<<<<

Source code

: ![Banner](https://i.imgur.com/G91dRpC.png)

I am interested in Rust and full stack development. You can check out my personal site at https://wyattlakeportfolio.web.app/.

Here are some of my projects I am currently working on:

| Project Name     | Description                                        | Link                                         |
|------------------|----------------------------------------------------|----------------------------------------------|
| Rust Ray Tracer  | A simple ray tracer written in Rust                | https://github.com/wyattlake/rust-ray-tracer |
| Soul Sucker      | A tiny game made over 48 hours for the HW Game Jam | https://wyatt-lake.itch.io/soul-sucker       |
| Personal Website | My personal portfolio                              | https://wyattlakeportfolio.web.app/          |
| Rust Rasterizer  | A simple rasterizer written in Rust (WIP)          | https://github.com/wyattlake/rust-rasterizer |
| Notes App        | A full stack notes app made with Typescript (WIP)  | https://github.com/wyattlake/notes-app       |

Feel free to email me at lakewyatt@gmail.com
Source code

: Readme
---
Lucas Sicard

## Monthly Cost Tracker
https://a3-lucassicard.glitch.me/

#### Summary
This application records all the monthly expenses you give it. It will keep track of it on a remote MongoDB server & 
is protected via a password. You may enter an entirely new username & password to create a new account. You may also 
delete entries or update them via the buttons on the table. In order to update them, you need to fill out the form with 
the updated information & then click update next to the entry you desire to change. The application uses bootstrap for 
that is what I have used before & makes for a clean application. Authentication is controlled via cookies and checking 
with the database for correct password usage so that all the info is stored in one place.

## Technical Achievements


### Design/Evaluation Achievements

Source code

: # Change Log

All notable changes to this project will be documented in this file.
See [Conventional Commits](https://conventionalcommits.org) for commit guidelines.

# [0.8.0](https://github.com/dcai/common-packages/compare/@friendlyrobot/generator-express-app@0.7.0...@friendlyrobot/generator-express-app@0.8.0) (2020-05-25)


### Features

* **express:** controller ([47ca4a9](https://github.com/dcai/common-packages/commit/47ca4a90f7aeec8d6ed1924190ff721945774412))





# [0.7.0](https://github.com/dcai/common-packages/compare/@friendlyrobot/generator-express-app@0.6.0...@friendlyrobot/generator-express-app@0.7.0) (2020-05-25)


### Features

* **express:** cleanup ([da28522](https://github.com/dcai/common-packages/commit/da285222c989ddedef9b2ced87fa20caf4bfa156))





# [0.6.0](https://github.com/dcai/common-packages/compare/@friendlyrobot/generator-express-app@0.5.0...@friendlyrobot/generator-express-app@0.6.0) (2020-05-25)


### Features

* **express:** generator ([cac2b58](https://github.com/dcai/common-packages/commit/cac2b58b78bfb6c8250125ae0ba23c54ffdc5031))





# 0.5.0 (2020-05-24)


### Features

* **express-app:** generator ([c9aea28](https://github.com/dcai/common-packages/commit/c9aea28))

>>>>

The expected answer is every line above in which the word "full" appears.

I am interested in Rust and full stack development. You can check out my personal site at https://wyattlakeportfolio.web.app/.
| Notes App        | A full stack notes app made with Typescript (WIP)  | https://github.com/wyattlake/notes-app       |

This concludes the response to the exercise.